Day after day and week after week the strike dragged on. Daily strength departed from it and entered into Bonbright Foote, Incorporated. The men had embarked upon it with enthusiasm, many of them with fanatic determination; but with the advent in their home of privation, of hunger, their zeal was transmuted into heavy determination, lifeless stubbornness. Idleness hung heavily on their hands, and small coins that should have passed over the baker’s counter clinked upon mahogany bars.
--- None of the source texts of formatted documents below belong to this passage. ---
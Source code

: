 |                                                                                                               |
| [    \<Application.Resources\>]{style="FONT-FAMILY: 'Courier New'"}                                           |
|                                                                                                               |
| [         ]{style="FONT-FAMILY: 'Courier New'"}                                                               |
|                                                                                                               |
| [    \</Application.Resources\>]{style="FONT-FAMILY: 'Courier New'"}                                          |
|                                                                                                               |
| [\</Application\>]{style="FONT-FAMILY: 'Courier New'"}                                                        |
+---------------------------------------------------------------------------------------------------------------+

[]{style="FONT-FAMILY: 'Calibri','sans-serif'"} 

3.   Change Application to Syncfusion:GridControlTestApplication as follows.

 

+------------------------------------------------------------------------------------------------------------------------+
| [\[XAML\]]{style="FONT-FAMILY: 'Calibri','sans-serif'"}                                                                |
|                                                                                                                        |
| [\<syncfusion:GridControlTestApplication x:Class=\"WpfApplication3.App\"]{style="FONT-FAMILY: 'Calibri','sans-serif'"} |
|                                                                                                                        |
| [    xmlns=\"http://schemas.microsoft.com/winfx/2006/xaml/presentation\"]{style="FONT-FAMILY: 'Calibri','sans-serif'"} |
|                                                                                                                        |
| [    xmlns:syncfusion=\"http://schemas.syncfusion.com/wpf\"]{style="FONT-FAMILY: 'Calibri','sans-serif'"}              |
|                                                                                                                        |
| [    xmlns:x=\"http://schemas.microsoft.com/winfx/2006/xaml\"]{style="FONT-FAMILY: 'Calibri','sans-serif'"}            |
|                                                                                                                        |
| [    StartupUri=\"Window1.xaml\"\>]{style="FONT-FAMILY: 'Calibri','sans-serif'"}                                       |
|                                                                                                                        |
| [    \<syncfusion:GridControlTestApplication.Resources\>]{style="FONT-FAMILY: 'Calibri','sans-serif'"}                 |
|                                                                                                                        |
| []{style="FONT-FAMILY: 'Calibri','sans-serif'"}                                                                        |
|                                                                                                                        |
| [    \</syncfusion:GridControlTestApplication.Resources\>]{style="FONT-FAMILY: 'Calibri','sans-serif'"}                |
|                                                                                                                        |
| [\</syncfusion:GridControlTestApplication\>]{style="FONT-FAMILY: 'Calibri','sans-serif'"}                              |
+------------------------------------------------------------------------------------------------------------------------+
Dulac labored, exhorted, prayed with them. It was his personality, his individual powers over the minds and hearts of men, that kept the strike alive. The weight rested upon his shoulders alone, but he did not bend under it. He would not admit the hopelessness of the contest—and he fought on. At the end of a month he was still able to fire his audiences with sincere, if theatrical, oratory; he could still play upon them and be certain of a response. At the end of two months he—even he—was forced to admit that they listened with stolidness, with apathy. They were falling away from him; but he fought on. He would not admit defeat, would not, even in his most secret thoughts, look forward to inevitable failure.
Every man that deserted was an added atom of strength to Bonbright Foote, Incorporated. Every hungry baby, every ailing wife, every empty dinner table fought for the company and against Dulac. Rioting ended. It requires more than hopeless apathy to create a riot; there must be fervor, determination, enthusiasm. Daily Dulac’s ranks were thinned by men who slunk to the company’s employment office and begged to be reinstated. ... The back of the strike was broken.
Bonbright Foote saw how his company crushed the strike; how, ruthlessly, with machinelike certainty and lack of heart, it went ahead undeviatingly, careless of obstructions, indifferent to human beings in its path. There was something Prussian about it; something that recalled to him Bismarck and Moltke and 1870 with the exact, soulless mechanical perfection of the systematic trampling of the France of Napoleon III. ... And, just as the Bonbright Foote tradition crunched the strike to pieces so it was crunching and macerating his own individuality until it would be a formless mass ready for the mold.
The will should be a straight steel rod urged in one undeviating direction by heart and mind. No day passed upon which the rod of Bonbright’s will was not bent, was not twisted to make it follow the direction of some other will stronger than his—the direction of the accumulated wills of all the Bonbright Footes who had built up the family tradition.